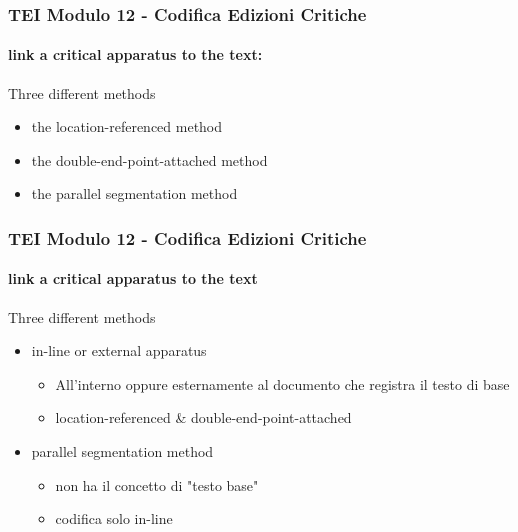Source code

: \begin{frame}
    \frametitle{TEI Modulo 12 - Codifica Edizioni Critiche}
    \framesubtitle{link a critical apparatus to the text:}
    \addtocounter{nframe}{1}
    



    
    \begin{block}{Three different methods}
       \begin{itemize}
           \item the location-referenced method
           \item the double-end-point-attached method
           \item the parallel segmentation method
       \end{itemize}
     \end{block}


\end{frame}


\begin{frame}
    \frametitle{TEI Modulo 12 - Codifica Edizioni Critiche}
    \framesubtitle{link a critical apparatus to the text}
    \addtocounter{nframe}{1}
    
    \begin{block}{Three different methods}
       \begin{itemize}
           \item in-line or external apparatus
           \begin{itemize}
             \item All'interno oppure esternamente al documento che registra il testo di base
             \item location-referenced & double-end-point-attached
           \end{itemize}
           \item  parallel segmentation method
            \begin{itemize}
                \item non ha il concetto di "testo base"
                \item codifica solo in-line
            \end{itemize}
       \end{itemize}
     \end{block}

\end{frame}

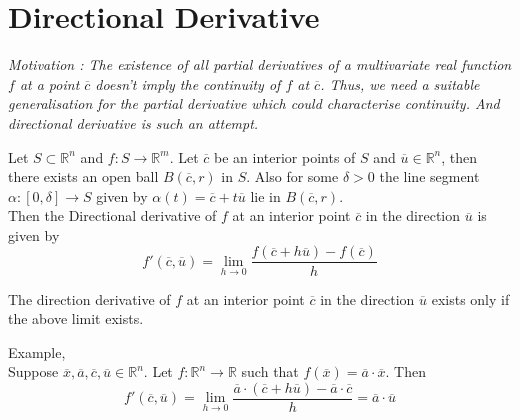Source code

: \section{Directional Derivative}
	\textsl{Motivation : The existence of all partial derivatives of a multivariate real function $f$ at a point $\overline{c}$ doesn't imply the continuity of $f$ at $\overline{c}$. Thus, we need a suitable generalisation for the partial derivative which could characterise continuity. And directional derivative is such an attempt.}

\begin{definition}
	Let \(S \subset \mathbb{R}^n\) and \(f : S \to \mathbb{R}^m\). Let $\overline{c}$ be an interior points of $S$ and \( \overline{u} \in \mathbb{R}^n \), then there exists an open ball $B(\overline{c},r)$ in $S$. Also for some $\delta > 0$ the line segment \( \alpha : [0,\delta] \to S \) given by \( \alpha(t) = \overline{c}+t\overline{u} \) lie in $B(\overline{c},r)$.\\
	
	Then the Directional derivative of $f$ at an interior point $\overline{c}$ in the direction $\overline{u}$ is given by
	\[ f'(\overline{c},\overline{u}) = \lim_{h \to 0} \frac{f(\overline{c}+h\overline{u}) - f(\overline{c})}{h} \]
\end{definition}

\begin{remark}
	The direction derivative of $f$ at an interior point $\overline{c}$ in the direction $\overline{u}$ exists only if the above limit exists.
\end{remark}

\begin{remark}Example, \cite[Exercise 12.2a]{apostol}\\
	Suppose \(\overline{x},\overline{a},\overline{c},\overline{u} \in \mathbb{R}^n\). Let \(f : \mathbb{R}^n \to \mathbb{R}\) such that \(f(\overline{x}) = \overline{a}\cdot\overline{x}\). Then
	\[ f'(\overline{c},\overline{u}) = \lim_{h \to 0} \frac{\overline{a}\cdot(\overline{c}+h\overline{u}) - \overline{a}\cdot\overline{c}}{h} = \overline{a}\cdot\overline{u}\]
\end{remark}

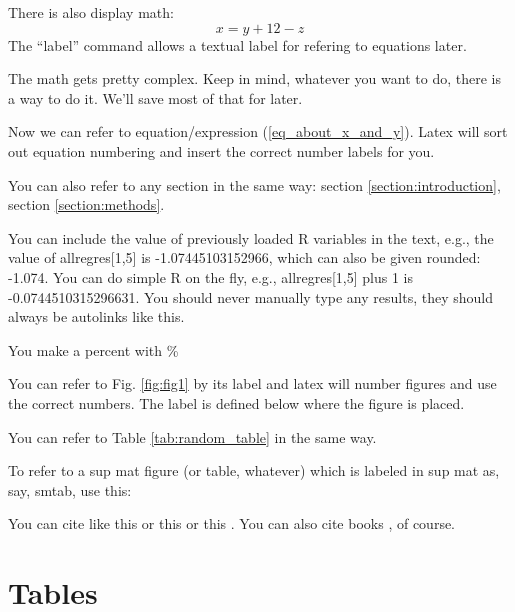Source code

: \documentclass[letterpaper,11pt]{article}
\begin{document}
There is also display math:
  \begin{equation}
x=y+12-z \label{eq_about_x_and_y}
\end{equation}
The ``label'' command allows a textual label for refering to equations later.

The math gets pretty complex. Keep in mind, whatever you want to do, there is a way to do it. We'll save most of that for later.

Now we can refer to equation/expression (\ref{eq_about_x_and_y}). Latex will sort
out equation numbering and insert the correct number labels for you.

You can also refer to any section in the same way: section \ref{section:introduction}, section \ref{section:methods}.

You can include the value of previously loaded R variables in the text, e.g., the value of allregres[1,5] is
-1.07445103152966, which can also be given rounded: -1.074. You can do simple R
on the fly, e.g., allregres[1,5] plus 1 is -0.0744510315296631. 
You should never manually type any results, they should always be autolinks like this.


You make a percent with \%

You can refer to Fig. \ref{fig:fig1} by its label and latex will number figures and use the correct numbers.
The label is defined below where the figure is placed.

You can refer to Table \ref{tab:random_table} in the same way.

To refer to a sup mat figure (or table, whatever) which is labeled in sup mat as, say, smtab, use this: %

You can cite like this \cite{Liebhold2004} or this \citep{Walter2017} or this \citealp{Dut1993}.
You can also cite books \citep{BurnhamAnderson2002}, of course.
\cite{Heino1997}

\clearpage
\newpage




\clearpage
\newpage

\section{Tables}
\end{document}
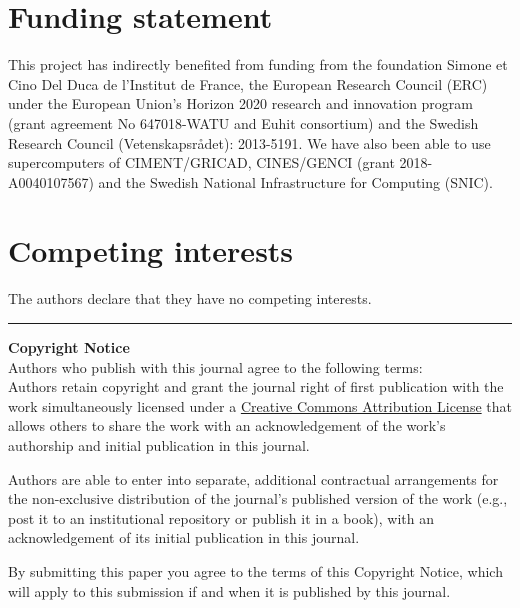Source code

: \documentclass{../jors}
\begin{document}
\section*{Funding statement}


This project has indirectly benefited from funding from the foundation Simone et
Cino Del Duca de l'Institut de France, the European Research Council (ERC)
under the European Union's Horizon 2020 research and innovation program (grant
agreement No 647018-WATU and Euhit consortium) and the Swedish Research Council
(Vetenskapsr{\aa}det): 2013-5191.
%
We have also been able to use supercomputers of CIMENT/GRICAD, CINES/GENCI
(grant 2018-A0040107567) and the Swedish National Infrastructure for Computing
(SNIC).

\section*{Competing interests}

The authors declare that they have no competing interests.


%





\rule{\textwidth}{1pt}

{\bf Copyright Notice} \\
Authors who publish with this journal agree to the following terms: \\

Authors retain copyright and grant the journal right of first publication with
the work simultaneously licensed under a
\href{http://creativecommons.org/licenses/by/3.0/}{Creative Commons Attribution
License} that allows others to share the work with an acknowledgement of the
work's authorship and initial publication in this journal.

Authors are able to enter into separate, additional contractual arrangements
for the non-exclusive distribution of the journal's published version of the
work (e.g., post it to an institutional repository or publish it in a book),
with an acknowledgement of its initial publication in this journal.

By submitting this paper you agree to the terms of this Copyright Notice, which
will apply to this submission if and when it is published by this journal.
\end{document}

-- -- --

Exercise prompt:
Everything in the data above should be set down again exactly, except the pictures.

Finished exercise:
Source code

: \begin{frame}
    \frametitle{TEI Modulo 12 - Codifica Edizioni Critiche}
    \framesubtitle{link a critical apparatus to the text:}
    \addtocounter{nframe}{1}
    



    
    \begin{block}{Three different methods}
       \begin{itemize}
           \item the location-referenced method
           \item the double-end-point-attached method
           \item the parallel segmentation method
       \end{itemize}
     \end{block}


\end{frame}


\begin{frame}
    \frametitle{TEI Modulo 12 - Codifica Edizioni Critiche}
    \framesubtitle{link a critical apparatus to the text}
    \addtocounter{nframe}{1}
    
    \begin{block}{Three different methods}
       \begin{itemize}
           \item in-line or external apparatus
           \begin{itemize}
             \item All'interno oppure esternamente al documento che registra il testo di base
             \item location-referenced & double-end-point-attached
           \end{itemize}
           \item  parallel segmentation method
            \begin{itemize}
                \item non ha il concetto di "testo base"
                \item codifica solo in-line
            \end{itemize}
       \end{itemize}
     \end{block}

\end{frame}

Source code

: \section{Directional Derivative}
	\textsl{Motivation : The existence of all partial derivatives of a multivariate real function $f$ at a point $\overline{c}$ doesn't imply the continuity of $f$ at $\overline{c}$. Thus, we need a suitable generalisation for the partial derivative which could characterise continuity. And directional derivative is such an attempt.}

\begin{definition}
	Let \(S \subset \mathbb{R}^n\) and \(f : S \to \mathbb{R}^m\). Let $\overline{c}$ be an interior points of $S$ and \( \overline{u} \in \mathbb{R}^n \), then there exists an open ball $B(\overline{c},r)$ in $S$. Also for some $\delta > 0$ the line segment \( \alpha : [0,\delta] \to S \) given by \( \alpha(t) = \overline{c}+t\overline{u} \) lie in $B(\overline{c},r)$.\\
	
	Then the Directional derivative of $f$ at an interior point $\overline{c}$ in the direction $\overline{u}$ is given by
	\[ f'(\overline{c},\overline{u}) = \lim_{h \to 0} \frac{f(\overline{c}+h\overline{u}) - f(\overline{c})}{h} \]
\end{definition}

\begin{remark}
	The direction derivative of $f$ at an interior point $\overline{c}$ in the direction $\overline{u}$ exists only if the above limit exists.
\end{remark}

\begin{remark}Example, \cite[Exercise 12.2a]{apostol}\\
	Suppose \(\overline{x},\overline{a},\overline{c},\overline{u} \in \mathbb{R}^n\). Let \(f : \mathbb{R}^n \to \mathbb{R}\) such that \(f(\overline{x}) = \overline{a}\cdot\overline{x}\). Then
	\[ f'(\overline{c},\overline{u}) = \lim_{h \to 0} \frac{\overline{a}\cdot(\overline{c}+h\overline{u}) - \overline{a}\cdot\overline{c}}{h} = \overline{a}\cdot\overline{u}\]
\end{remark}

Source code

: \documentclass[letterpaper,11pt]{article}
\begin{document}
There is also display math:
  \begin{equation}
x=y+12-z \label{eq_about_x_and_y}
\end{equation}
The ``label'' command allows a textual label for refering to equations later.

The math gets pretty complex. Keep in mind, whatever you want to do, there is a way to do it. We'll save most of that for later.

Now we can refer to equation/expression (\ref{eq_about_x_and_y}). Latex will sort
out equation numbering and insert the correct number labels for you.

You can also refer to any section in the same way: section \ref{section:introduction}, section \ref{section:methods}.

You can include the value of previously loaded R variables in the text, e.g., the value of allregres[1,5] is
-1.07445103152966, which can also be given rounded: -1.074. You can do simple R
on the fly, e.g., allregres[1,5] plus 1 is -0.0744510315296631. 
You should never manually type any results, they should always be autolinks like this.


You make a percent with \%

You can refer to Fig. \ref{fig:fig1} by its label and latex will number figures and use the correct numbers.
The label is defined below where the figure is placed.

You can refer to Table \ref{tab:random_table} in the same way.

To refer to a sup mat figure (or table, whatever) which is labeled in sup mat as, say, smtab, use this: %

You can cite like this \cite{Liebhold2004} or this \citep{Walter2017} or this \citealp{Dut1993}.
You can also cite books \citep{BurnhamAnderson2002}, of course.
\cite{Heino1997}

\clearpage
\newpage




\clearpage
\newpage

\section{Tables}
\end{document}
Source code

: \documentclass{../jors}
\begin{document}
\section*{Funding statement}


This project has indirectly benefited from funding from the foundation Simone et
Cino Del Duca de l'Institut de France, the European Research Council (ERC)
under the European Union's Horizon 2020 research and innovation program (grant
agreement No 647018-WATU and Euhit consortium) and the Swedish Research Council
(Vetenskapsr{\aa}det): 2013-5191.
%
We have also been able to use supercomputers of CIMENT/GRICAD, CINES/GENCI
(grant 2018-A0040107567) and the Swedish National Infrastructure for Computing
(SNIC).

\section*{Competing interests}

The authors declare that they have no competing interests.


%





\rule{\textwidth}{1pt}

{\bf Copyright Notice} \\
Authors who publish with this journal agree to the following terms: \\

Authors retain copyright and grant the journal right of first publication with
the work simultaneously licensed under a
\href{http://creativecommons.org/licenses/by/3.0/}{Creative Commons Attribution
License} that allows others to share the work with an acknowledgement of the
work's authorship and initial publication in this journal.

Authors are able to enter into separate, additional contractual arrangements
for the non-exclusive distribution of the journal's published version of the
work (e.g., post it to an institutional repository or publish it in a book),
with an acknowledgement of its initial publication in this journal.

By submitting this paper you agree to the terms of this Copyright Notice, which
will apply to this submission if and when it is published by this journal.
\end{document}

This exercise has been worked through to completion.